The first meeting with his tutor and his group had induced a similar feeling of distance, as if he were watching himself trying to learn the rules of a new game. Dr Elizabeth Carter was ageless, had blue eyes with the incisiveness of a laser beam, and spoke in a kind of breathless and hushed undertone. She was the only person whose words he understood. Her introduction set his ears aflame: ‘This is Ritwik Ghosh (she pronounced it ‘gosh’, the absence of the usual exclamation mark after the word only making it sound worse) who’s come from Calcutta to do the BA.’ He tried to appear relaxed, knowing, in control. His group consisted of ten others who had been together for a year and were all friends. They gabbled away amongst each other, and with Dr Carter, who they all called ‘Liz’ or ‘Lizzie’. He could never bring himself to use her first name, but ‘Ma’am’ sounded so horribly gauche in the face of the easy familiarity the others had with her. He couldn’t understand a word of what they said.

They murmured polite hellos, thrown somewhere across the room vaguely in his direction, but he didn’t feel any of those reached him. They had all been handed glasses of a cloying drink, sherry, which increased the heaviness in his legs. Suddenly he realized he had this panicky vacuum somewhere in his lower stomach, a hollow that pressed his insides intermittently: he did not understand simple English as spoken by true-blood English people. Occasionally, a soothing wisp of Dr Carter’s sentences reached him — ‘. . about it, it gets better with practice. .’, ‘. . the Midlands dialect in which Langland wrote could pose. .’ and then it would be lost in the fizz and crackle of other Englishes.

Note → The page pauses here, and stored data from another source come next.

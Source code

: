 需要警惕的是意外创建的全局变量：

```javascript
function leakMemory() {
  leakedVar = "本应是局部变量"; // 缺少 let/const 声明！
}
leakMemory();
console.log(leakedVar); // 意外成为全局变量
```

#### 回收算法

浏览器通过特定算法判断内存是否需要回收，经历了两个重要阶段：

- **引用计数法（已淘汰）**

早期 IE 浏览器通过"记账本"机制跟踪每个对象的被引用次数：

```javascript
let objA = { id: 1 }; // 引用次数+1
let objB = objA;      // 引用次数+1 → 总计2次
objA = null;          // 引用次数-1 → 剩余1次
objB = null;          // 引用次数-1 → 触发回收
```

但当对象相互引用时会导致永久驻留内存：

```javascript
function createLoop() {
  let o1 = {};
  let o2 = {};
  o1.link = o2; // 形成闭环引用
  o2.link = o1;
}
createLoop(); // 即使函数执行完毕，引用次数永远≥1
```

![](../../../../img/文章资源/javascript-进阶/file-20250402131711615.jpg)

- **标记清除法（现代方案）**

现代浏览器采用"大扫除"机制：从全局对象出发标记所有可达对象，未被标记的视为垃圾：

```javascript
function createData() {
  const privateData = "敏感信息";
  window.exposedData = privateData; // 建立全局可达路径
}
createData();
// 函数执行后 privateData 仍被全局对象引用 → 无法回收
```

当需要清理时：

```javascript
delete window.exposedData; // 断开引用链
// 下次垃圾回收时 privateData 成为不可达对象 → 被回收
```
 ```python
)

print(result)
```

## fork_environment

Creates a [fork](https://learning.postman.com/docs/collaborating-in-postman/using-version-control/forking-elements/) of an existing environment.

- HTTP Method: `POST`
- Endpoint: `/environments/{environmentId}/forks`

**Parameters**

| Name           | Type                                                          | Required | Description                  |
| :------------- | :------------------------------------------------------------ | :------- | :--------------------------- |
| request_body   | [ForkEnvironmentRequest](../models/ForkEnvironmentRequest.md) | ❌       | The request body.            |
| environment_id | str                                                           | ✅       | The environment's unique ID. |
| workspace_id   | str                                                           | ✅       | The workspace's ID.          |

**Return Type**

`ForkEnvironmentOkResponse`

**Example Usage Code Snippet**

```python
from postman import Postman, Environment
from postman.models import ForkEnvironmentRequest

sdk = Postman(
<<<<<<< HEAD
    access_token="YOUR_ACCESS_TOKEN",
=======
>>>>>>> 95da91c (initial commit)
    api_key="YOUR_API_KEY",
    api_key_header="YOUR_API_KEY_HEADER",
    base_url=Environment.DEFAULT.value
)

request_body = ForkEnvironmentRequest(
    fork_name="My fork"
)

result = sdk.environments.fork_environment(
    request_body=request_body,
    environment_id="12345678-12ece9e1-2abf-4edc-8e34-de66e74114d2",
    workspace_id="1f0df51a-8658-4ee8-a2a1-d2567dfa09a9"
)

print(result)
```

But surely that guy, Declan Whelan, with glasses and wispy red curls fast disappearing, did not speak English. His voice and words were a sinuous curve of dip and soar; that could not be English, he did not understand one single word of it. God, they must be so clever, they all understand German, they’re all laughing at his jokes, falling apart laughing, he thought. He felt small and stupid and, all of a sudden, very lonely and lost, as the small rain tapped on the panes of the little oriel windows and everyone sat around in the low-ceilinged room with walls covered in books, jabbering away, excited and nervous about their Chaucer and Hildegard von Bingen and Julian of Norwich and he, with that small cold glass of pale liquid gold in his hands, wondered how he would go about making friends with these people.

The meeting ended with Dr Carter issuing out reading lists, a set of essay topics, instructions on little college exams during the first week of term, and invitations to her house for tea. As they clambered down the narrow and noisy wooden stairs, winding down and down, the tall one who was called Pete came up to him and shook his hand, ‘Hi, I’m Pete. I didn’t quite catch your name’.

‘It’s Ritwik, R-I-T-W-I-K.’

Pete gave a polite wow and repeated his name a few times. ‘Ritwik, Ritwik. Is that a common name from where you come?’

‘No, not really, but it’s not unusual.’

‘It’s very unusual to my ears,’ he smiled.

‘It means “he who officiates at a fire sacrifice”,’ the words tumbled out, heavy and anachronistic in the faultless green of the rain-washed main quad, before he could stop himself.

‘Wow.’ This time the wonder was real. ‘Do all Indian names have a meaning?’

‘Yes, they do.’ They had entered the main hall now where some of them were beginning to disperse. Someone came up to Pete and he started talking to her before Ritwik had a chance to tell him that his name meant rock.

He went up to Sarah, the confident, friendly girl with glasses and radiating rings of brown, springy, corkscrew curls. ‘Is it necessary to know German then?’

She frowned, then laughed and said, ‘German? Good god, no! Why do you think it’s necessary to know German?’